Yeah, I’ve seen underwriters get hung up on the weirdest stuff—like a random Venmo transfer or a one-off deposit from grandma. I usually tell people to keep records handy but don’t volunteer info unless it’s actually needed. Less is sometimes more with these folks.
I usually tell people to keep records handy but don’t volunteer info unless it’s actually needed. Less is sometimes more with these folks.

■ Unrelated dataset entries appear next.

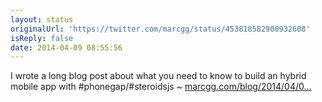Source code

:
 ```yaml
---
layout: status
originalUrl: 'https://twitter.com/marcgg/status/453818582900932608'
isReply: false
date: 2014-04-09 08:55:56
---
```


I wrote a long blog post about what you need to know to build an hybrid mobile app with #phonegap/#steroidsjs ~ [marcgg.com/blog/2014/04/0…](http://marcgg.com/blog/2014/04/09/phonegap-steroids-hybrid-native-app-tips/)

That’s spot on—underwriters can get sidetracked by the smallest things. I’ve seen a $50 birthday check from a relative turn into a week-long documentation chase. Still, I’d add that if there’s anything out of the ordinary, like large deposits or transfers, it’s better to have a quick explanation ready just in case. Sometimes being proactive saves time, but you’re right—no need to overshare and complicate things unnecessarily. It’s all about balance.
Honestly, I’ve had clients who brought in binders full of every bank statement since college—talk about overkill. I usually tell folks: keep it simple, but if you’ve got a weird deposit or sudden transfer, just jot a note. Saves everyone a headache later.
keep it simple, but if you’ve got a weird deposit or sudden transfer, just jot a note. Saves everyone a headache later.
That’s solid advice, but I’d argue it’s not always enough—especially if you’re juggling multiple accounts or side gigs. I refinanced last year and my lender wanted explanations for every Venmo and PayPal transfer over $500. Honestly, it felt like overkill, but I get why they’re strict. Has anyone else run into lenders being super picky about digital payments? I wonder if it’s just certain banks or a new trend everywhere.
Yeah, I’ve noticed lenders getting way more nosy about those digital transfers lately. Last time I bought a place, my underwriter wanted a play-by-play for every Zelle payment from my fantasy football league. Felt like I was on trial for buying pizza. Guess it’s just the new normal if your finances aren’t super vanilla.